Un team di ricercatori, guidato da John Furler presso l’Università di Melbourne, ha valutato i risultati circa attuazione nel “potenziamento” del modello di assistenza che si concentra su come affrontare alcune delle barriere viste in pratica clinica , permettendo agli infermieri di governare e gestire l’inizio del trattamento con insulina tra i pazienti all’interno della pratica come parte di cure di routine.

Focalizzando l’attenzione su un maggiore ruolo per la formazione alla pratica infermieristica, chi è addestrato e ha come mentore un infermiere professionale con credenziali di educatore del diabete, riceve un  modello che utilizza le risorse esistenti all’interno della pratica, nel tentativo di migliorarne i risultati.

I pazienti arruolati per lo studio sono stati suddivisi in due gruppi: uno in cui nel quale avevano consultazioni con l’infermiera esperta di pratica diabetica come parte del Modello Stepping Up, l’altro in cui i pazienti ricevevano il protocollo sanitario tradizionale. Per un totale di 266 pazienti in tutta l’Australia.

I risultati mostrano il modello è stato associato a tassi significativamente più elevati di pazienti che avevano iniziato la iniziazione con l’insulina 105/151 (70%), rispetto a 25/115 (22%) nelle pratiche di controllo.

Dopo 12 mesi, i pazienti avevano significativamente migliorato livelli di HbA1c (una misura importante per rilevare il controllo del glucosio nel sangue), che è associato a migliori risultati nel lungo termine, come ad esempio aliquote ridotte di complicanze renali e agli occhi, rispetto al gruppo di controllo.

Gli autori fanno notare lo studio può essere soggetto a bias di selezione, ed i pazienti sono certamente rappresentativi di tutte le persone con diabete.

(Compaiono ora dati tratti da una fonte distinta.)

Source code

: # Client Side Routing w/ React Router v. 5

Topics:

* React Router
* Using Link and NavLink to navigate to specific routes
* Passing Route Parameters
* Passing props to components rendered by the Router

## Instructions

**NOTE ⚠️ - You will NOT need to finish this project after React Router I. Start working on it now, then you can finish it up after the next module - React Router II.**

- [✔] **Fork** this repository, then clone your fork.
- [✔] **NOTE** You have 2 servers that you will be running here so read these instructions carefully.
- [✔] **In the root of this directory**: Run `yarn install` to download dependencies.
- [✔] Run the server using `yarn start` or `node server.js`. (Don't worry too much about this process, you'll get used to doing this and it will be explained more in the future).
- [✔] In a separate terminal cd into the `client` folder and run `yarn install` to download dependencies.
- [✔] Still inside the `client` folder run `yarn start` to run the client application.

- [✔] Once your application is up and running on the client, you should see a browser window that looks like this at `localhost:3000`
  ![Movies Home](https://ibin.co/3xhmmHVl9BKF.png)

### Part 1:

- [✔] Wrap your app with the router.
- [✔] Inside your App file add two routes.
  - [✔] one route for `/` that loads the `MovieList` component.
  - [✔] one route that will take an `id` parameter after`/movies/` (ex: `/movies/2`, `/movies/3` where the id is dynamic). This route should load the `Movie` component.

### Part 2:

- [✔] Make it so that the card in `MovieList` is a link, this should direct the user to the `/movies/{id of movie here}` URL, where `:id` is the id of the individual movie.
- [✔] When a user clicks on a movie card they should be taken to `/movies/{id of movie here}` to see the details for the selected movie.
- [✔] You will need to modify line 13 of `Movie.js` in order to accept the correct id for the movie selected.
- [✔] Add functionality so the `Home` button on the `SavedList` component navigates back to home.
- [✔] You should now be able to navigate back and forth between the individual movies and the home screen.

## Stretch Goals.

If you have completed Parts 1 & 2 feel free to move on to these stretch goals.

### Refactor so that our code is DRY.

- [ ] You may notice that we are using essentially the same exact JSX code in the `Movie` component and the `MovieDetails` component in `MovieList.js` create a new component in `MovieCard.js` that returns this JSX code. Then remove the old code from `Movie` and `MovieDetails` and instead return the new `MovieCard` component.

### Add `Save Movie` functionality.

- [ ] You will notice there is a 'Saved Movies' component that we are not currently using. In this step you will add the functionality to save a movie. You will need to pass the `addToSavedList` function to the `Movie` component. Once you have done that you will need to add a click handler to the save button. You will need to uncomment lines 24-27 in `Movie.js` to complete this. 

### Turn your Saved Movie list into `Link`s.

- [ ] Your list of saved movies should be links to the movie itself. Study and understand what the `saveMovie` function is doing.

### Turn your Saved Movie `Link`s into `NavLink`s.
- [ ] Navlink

Tuttavia, si dice “i nostri risultati indicano che, con il supporto e la riprogettazione nella pratica di sistema del caso, l’iniziazione all’insulina può diventare parte della gestione del diabete di routine nelle cure primarie, ovviando alla necessità di fare riferimento a servizi specialistici con problemi legati abarriere geografiche, costi e accessibilità. ”

“Il nostro, studio pragmatico e traslazionale ha importanti implicazioni per i responsabili politici, i finanziatori, e professionisti alla ricerca di metodi innovativi per fornire la migliore assistenza alle persone con diabete di tipo 2 in cure primarie “, concludono.